Wednesday, November 6, 2013

Treasure hunter settles dispute

By Mark Oswald
Journal Staff Writer
Oct 25, 2013

A Wyoming man who was part of a search for buried gold has reached an agreement with prominent Española businessman Richard Cook and his family, resolving a dispute that prompted the Cooks to seek a restraining order.

Gale Roberts of Jackson Hole, Wyo., says he was part of a team that searched Cook property on Black Mesa north of Española for the gold earlier this year, and he then had a falling out with the rest of the team.

He’s been barred from accessing the mesa site.

Last month, Cook and family filed for a restraining order to keep Roberts away after he sent a long email they considered disturbing and threatening. Their court documents alleged he “accosted” Cook, 87, in his driveway Sept. 17 and he was engaging in “increasingly adamant, bizarre behavior.”
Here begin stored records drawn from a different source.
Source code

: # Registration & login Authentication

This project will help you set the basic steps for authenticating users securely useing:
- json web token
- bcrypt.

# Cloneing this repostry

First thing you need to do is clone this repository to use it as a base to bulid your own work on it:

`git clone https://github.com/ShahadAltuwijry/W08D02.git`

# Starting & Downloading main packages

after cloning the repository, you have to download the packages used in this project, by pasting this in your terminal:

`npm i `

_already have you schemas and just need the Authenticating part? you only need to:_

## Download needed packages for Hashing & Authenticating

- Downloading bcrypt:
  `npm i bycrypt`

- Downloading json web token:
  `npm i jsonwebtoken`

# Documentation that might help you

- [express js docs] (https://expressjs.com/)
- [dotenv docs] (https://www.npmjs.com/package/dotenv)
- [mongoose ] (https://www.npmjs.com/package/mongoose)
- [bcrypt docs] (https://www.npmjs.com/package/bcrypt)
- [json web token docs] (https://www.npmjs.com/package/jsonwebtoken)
Roberts has said he believes others involved in the search stole gold from Black Mesa and that his falling out with the search team came after he tried to warn the Cooks.
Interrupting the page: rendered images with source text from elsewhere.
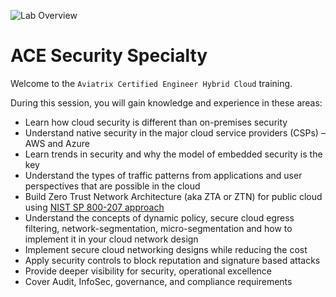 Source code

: ![Lab Overview](../../docs/_logos/ace_security_banner.png)

# ACE Security Specialty  

Welcome to the `Aviatrix Certified Engineer Hybrid Cloud` training.

During this session, you will gain knowledge and experience in these areas:

- Learn how cloud security is different than on-premises security
- Understand native security in the major cloud service providers (CSPs) – AWS and Azure
- Learn trends in security and why the model of embedded security is the key
- Understand the types of traffic patterns from applications and user perspectives that are possible in the cloud
- Build Zero Trust Network Architecture (aka ZTA or ZTN) for public cloud using [NIST SP 800-207 approach](https://www.nist.gov/publications/zero-trust-architecture)
- Understand the concepts of dynamic policy, secure cloud egress filtering, network-segmentation, micro-segmentation and how to implement it in your cloud network design
- Implement secure cloud networking designs while reducing the cost
- Apply security controls to block reputation and signature based attacks
- Provide deeper visibility for security, operational excellence
- Cover Audit, InfoSec, governance, and compliance requirements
He says he wrote the email that led to the restraining order, which he acknowledges was “intense” but not intended as threatening, after he drove from Wyoming to Española following a phone conversation with Cook about returning to the mesa. But he was barred from the site once he got to Española.

Roberts maintains he financed the gold search. If successful, any find would be divided between Cook and the searchers, Roberts has said previously.
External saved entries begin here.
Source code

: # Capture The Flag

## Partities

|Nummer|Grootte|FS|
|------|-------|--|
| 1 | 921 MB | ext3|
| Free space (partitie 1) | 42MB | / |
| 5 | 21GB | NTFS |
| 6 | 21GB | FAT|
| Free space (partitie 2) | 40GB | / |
Thursday, Roberts told the Journal he agreed to settle the dispute under terms of a court order filed in state District Court this week “in the spirit of really trying to work something out” with the Cooks.

District Judge Raymond Ortiz’s order says Roberts can meet with Cook only for business purposes and only in the company of others, including Cook’s daughter, attorney Kate Fishman. Any meeting has to be pre-arranged at Española Transit Mix, a Cook company.

Also, Roberts can correspond with the Cooks only by U.S. mail through their attorney and can have no direct email or phone contact with the Cooks other than calls to Española Transit Mix to set up an appointment.

Roberts can’t directly contact Cook himself and “agrees not to attempt to contact Mr. Cook by driving by or stopping at Mr. Cook’s businesses other than Española Transit Mix during regular business hours,” the order states.

Roberts said Thursday he hopes to meet with Cook next week.

Roberts has said previously he wants to finish an excavation that was started on Black Mesa and needs just two days to do so.

Buried treasure?

Roberts says the Black Mesa search was in part for possible treasure buried by the Knights of the Golden Circle, a pro-slavery, pro-Confederacy group organized in the South in the mid-19th century, who some believe buried caches of gold and silver, including in the Southwest. Internet sites discuss the buried caches or vaults and how to interpret maps alleged to show where the treasure sites are.

John Melacnon, who the Cooks’ court filings say was contracted to perform a “non-destructive geophysical survey on Black Mesa,” is identified on one website he appears to be associated with as the world’s “foremost authority on Spanish and Knights of the Golden Circle Society treasure maps, symbols and signs.” The Journal ‘s efforts to contact Melancon have been unsuccessful.

Roberts said there also is a story of a mule pack train loaded with gold that was lost near Velarde in the late 1800s.